> **Problem description**
Which lines of the data include the string "where"? List them all.

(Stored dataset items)

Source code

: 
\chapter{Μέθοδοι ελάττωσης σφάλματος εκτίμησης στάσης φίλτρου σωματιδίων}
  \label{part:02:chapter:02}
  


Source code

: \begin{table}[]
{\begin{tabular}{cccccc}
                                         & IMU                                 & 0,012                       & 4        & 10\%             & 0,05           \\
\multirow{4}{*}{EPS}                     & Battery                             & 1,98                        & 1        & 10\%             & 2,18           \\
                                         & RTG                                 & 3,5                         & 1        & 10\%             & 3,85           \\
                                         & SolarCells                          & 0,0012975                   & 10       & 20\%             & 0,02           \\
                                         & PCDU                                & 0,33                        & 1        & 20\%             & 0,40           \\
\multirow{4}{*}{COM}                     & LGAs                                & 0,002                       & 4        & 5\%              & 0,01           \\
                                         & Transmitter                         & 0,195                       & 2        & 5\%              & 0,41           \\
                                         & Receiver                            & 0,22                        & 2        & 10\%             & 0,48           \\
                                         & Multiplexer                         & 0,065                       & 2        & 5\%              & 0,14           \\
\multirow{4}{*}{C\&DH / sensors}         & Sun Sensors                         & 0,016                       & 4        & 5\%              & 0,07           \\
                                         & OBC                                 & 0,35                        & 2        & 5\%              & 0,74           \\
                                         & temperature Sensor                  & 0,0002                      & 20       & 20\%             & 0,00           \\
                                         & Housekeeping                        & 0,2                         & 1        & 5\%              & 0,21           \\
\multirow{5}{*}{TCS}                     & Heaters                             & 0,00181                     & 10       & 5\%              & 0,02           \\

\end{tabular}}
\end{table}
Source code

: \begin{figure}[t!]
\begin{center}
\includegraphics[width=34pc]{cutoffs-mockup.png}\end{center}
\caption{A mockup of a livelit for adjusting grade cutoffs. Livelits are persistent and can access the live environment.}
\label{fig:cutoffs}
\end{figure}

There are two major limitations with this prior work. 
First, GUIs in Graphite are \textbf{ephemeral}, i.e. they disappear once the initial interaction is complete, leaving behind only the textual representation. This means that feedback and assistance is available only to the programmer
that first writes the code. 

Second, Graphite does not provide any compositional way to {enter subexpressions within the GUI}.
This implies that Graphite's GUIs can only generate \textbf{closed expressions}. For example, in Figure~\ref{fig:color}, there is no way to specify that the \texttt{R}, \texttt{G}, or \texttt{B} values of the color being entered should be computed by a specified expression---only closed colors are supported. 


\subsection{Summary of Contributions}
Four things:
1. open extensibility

...

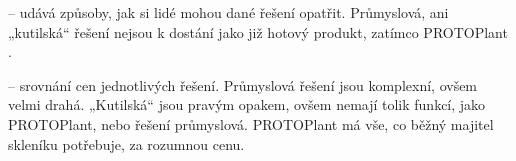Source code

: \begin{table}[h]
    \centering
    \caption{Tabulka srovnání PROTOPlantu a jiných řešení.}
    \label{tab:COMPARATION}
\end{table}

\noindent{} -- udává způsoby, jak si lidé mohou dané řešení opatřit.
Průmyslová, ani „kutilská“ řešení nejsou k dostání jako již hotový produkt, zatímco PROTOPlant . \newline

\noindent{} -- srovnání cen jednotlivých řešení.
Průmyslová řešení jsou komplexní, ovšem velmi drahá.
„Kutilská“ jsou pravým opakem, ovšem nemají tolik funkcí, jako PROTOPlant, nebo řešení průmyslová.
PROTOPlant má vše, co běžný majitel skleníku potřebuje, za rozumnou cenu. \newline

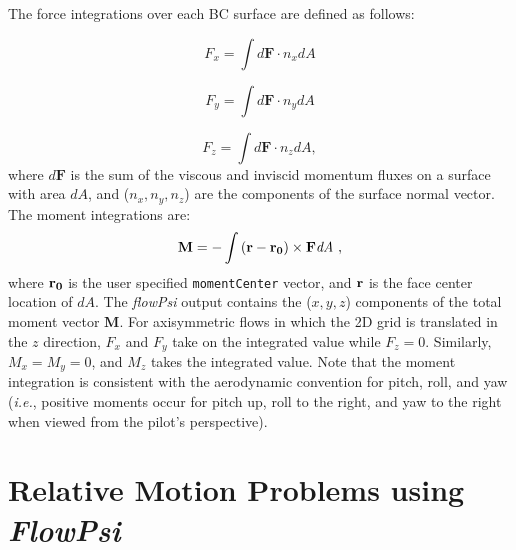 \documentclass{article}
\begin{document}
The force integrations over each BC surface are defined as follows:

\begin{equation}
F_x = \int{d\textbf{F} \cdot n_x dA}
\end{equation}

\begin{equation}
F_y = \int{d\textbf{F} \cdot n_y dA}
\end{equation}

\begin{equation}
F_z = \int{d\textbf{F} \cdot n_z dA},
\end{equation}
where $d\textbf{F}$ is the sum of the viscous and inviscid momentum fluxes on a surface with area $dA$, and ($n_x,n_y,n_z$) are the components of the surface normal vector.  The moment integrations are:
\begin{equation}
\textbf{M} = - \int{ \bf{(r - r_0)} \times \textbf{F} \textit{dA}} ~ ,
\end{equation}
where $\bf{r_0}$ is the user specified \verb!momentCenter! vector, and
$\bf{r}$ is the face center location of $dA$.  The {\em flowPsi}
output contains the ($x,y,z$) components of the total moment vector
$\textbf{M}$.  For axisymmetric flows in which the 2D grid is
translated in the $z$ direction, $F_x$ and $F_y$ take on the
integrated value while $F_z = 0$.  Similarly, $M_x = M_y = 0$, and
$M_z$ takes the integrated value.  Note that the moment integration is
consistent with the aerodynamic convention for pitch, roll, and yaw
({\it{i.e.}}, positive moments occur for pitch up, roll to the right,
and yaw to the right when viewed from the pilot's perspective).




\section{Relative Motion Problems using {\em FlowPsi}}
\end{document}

> **Solution for this problem**
where $d\textbf{F}$ is the sum of the viscous and inviscid momentum fluxes on a surface with area $dA$, and ($n_x,n_y,n_z$) are the components of the surface normal vector.  The moment integrations are:
where $\bf{r_0}$ is the user specified \verb!momentCenter! vector, and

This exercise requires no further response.